Balaclava - Crimes Of Faith - CD (2011)

Labels: Southern Lord
Review by: Alex Deller

A new low in the band name stakes. I mean, c’mon, ‘Balaclava’ might have some scary terrorism connotations, but in the winterwear stakes it’s only marginally cooler than calling your band ‘bobble hat’.



Digressions, aside Balaclava play, like many other bands Southern Lord has bestowed patronage upon of late, gnarled, vaguely melodic, crusty hardcore that basically cobbles lumps of Trap Them, Cursed and His Hero Is Gone together Herbert West-style and holds the tattered results – usually smelly, monochromatic and crow-emblazoned – up to the world like it’s a discovery on par with the Dead Sea Scrolls.

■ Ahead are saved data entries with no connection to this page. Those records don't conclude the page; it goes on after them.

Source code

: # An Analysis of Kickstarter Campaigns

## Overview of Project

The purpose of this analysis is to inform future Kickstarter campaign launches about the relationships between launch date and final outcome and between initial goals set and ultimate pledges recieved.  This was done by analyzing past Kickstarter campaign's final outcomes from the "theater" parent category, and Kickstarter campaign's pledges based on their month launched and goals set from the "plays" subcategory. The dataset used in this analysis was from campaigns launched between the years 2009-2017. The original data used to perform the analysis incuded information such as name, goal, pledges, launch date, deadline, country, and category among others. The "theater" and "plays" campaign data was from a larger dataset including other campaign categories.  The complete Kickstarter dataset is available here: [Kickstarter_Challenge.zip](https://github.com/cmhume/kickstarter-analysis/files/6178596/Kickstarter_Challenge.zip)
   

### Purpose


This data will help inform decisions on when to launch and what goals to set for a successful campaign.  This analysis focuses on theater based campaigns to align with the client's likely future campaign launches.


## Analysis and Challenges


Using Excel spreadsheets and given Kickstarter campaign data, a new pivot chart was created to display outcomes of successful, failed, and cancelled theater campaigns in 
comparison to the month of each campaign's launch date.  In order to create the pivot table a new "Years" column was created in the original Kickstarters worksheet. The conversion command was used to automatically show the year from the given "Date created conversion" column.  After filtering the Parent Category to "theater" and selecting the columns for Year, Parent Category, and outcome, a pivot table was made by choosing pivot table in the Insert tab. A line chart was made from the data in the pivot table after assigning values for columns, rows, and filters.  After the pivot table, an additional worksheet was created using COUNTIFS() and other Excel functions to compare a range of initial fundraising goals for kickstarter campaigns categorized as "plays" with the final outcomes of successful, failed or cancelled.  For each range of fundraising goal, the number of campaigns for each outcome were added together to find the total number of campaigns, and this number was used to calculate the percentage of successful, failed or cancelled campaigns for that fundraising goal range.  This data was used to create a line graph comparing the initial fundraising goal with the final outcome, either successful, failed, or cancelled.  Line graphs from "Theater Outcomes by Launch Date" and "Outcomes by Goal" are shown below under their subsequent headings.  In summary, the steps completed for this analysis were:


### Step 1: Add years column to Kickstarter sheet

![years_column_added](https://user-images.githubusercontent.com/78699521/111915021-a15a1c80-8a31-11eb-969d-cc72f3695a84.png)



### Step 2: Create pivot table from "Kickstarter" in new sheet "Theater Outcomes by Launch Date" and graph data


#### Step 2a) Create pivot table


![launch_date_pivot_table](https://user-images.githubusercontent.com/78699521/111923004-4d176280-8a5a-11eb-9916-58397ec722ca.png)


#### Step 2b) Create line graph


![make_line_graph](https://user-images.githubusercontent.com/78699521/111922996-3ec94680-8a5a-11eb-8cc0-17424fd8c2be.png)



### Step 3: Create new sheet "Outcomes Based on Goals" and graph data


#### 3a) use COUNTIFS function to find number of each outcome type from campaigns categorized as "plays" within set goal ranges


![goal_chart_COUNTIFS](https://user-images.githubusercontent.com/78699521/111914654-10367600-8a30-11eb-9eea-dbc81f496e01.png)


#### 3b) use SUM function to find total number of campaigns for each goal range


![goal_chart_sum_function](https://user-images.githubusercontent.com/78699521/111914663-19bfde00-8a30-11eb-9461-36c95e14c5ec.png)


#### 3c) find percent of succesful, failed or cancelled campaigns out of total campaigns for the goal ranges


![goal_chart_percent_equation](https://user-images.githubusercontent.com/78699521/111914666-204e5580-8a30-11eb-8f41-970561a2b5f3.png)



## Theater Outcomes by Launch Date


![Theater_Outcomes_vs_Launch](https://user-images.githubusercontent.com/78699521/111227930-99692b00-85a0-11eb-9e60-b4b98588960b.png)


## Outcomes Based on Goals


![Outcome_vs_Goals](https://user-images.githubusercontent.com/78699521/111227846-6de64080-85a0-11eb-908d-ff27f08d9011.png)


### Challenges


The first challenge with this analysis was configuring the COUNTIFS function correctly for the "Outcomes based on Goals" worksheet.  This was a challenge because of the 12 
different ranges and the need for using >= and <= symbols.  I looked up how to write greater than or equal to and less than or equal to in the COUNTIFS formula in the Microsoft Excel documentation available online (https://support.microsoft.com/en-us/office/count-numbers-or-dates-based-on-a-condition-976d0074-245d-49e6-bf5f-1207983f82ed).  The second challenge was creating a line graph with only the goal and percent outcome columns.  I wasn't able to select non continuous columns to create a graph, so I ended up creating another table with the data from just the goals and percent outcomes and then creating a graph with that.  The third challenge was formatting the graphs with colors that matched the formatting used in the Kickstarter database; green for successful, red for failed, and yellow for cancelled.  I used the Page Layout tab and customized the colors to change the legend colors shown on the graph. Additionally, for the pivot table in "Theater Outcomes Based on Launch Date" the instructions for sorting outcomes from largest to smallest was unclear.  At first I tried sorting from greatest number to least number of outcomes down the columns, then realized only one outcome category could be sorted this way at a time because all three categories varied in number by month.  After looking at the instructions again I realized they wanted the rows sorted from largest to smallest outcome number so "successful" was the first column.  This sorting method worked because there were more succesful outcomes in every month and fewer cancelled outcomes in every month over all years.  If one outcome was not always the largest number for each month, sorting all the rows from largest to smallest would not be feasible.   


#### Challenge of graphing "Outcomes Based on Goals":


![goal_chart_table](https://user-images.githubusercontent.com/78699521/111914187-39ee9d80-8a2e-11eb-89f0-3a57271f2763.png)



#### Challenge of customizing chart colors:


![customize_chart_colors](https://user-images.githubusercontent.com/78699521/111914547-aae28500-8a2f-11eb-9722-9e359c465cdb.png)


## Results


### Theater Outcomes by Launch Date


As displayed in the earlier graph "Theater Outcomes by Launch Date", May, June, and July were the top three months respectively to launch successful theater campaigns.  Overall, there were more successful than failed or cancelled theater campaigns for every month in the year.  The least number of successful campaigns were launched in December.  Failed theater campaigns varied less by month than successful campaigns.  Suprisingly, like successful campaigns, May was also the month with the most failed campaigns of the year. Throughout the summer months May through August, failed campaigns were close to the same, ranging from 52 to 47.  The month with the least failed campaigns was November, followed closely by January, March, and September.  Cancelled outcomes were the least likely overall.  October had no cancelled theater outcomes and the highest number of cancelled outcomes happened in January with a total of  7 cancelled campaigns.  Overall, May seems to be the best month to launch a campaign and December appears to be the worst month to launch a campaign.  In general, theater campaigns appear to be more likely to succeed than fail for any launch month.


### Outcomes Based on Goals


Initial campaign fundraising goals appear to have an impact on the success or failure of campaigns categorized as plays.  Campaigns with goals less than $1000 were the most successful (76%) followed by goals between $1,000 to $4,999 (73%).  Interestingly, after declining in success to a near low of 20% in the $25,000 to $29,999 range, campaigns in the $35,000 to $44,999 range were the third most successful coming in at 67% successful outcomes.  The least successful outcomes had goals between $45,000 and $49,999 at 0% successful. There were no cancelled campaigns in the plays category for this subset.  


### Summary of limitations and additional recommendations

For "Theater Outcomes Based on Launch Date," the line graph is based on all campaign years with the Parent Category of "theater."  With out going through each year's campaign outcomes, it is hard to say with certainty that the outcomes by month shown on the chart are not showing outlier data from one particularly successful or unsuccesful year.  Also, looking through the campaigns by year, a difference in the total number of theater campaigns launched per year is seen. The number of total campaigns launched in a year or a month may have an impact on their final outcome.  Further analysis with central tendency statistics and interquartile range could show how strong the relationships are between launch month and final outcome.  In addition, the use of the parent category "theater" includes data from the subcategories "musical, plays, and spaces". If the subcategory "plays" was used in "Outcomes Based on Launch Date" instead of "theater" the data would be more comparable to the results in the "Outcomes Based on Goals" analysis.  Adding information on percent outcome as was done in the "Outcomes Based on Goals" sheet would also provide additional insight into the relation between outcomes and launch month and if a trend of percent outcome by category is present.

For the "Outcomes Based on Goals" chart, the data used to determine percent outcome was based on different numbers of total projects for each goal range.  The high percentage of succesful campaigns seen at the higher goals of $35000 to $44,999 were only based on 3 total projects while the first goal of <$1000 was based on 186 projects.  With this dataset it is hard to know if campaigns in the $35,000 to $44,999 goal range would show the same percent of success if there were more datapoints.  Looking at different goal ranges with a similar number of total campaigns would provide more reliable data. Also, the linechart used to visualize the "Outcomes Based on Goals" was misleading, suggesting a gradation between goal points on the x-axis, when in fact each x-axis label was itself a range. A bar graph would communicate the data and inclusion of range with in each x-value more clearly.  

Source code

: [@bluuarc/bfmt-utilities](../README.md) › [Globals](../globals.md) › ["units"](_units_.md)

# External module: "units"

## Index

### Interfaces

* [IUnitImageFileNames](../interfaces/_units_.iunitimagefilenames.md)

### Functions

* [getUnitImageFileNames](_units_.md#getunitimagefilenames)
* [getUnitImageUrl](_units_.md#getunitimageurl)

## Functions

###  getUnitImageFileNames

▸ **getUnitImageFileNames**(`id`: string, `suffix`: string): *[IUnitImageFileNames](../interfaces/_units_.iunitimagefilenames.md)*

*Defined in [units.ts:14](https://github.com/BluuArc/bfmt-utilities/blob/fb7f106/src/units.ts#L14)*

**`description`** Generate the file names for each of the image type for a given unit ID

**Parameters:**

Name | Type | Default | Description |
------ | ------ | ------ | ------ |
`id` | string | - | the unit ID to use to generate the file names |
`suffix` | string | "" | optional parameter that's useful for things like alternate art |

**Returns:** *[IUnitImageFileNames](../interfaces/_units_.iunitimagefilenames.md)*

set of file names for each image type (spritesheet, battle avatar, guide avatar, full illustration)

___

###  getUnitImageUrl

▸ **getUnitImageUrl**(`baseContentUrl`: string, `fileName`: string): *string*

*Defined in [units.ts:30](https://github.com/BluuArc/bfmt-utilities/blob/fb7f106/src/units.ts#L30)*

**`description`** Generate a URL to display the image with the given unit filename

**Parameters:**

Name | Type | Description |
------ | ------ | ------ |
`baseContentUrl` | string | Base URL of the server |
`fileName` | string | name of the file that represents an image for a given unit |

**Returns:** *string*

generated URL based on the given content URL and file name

Snooty cunt I may be, but, shit, HHIG perfected this sound in 1997 and no-one’s really come close since, and while epic cuts like ‘This City’ or ‘A Prophecy’ offer up some variation that’s only because (a) they’re four minutes longer than everything else and (b) the former jocks Neurosis slightly more than the bands already mentioned and the latter dabbles in some spacier vibes and has a jaunty Kyuss riff bolted onto it.



What this means, in case you hadn’t figured it out already, is that while this is typically loud and typically serviceable, the fact that it’s typically fucking typical just about makes me pop a fuse and doesn’t exactly make me think I’ll need to listen to it ever, ever again.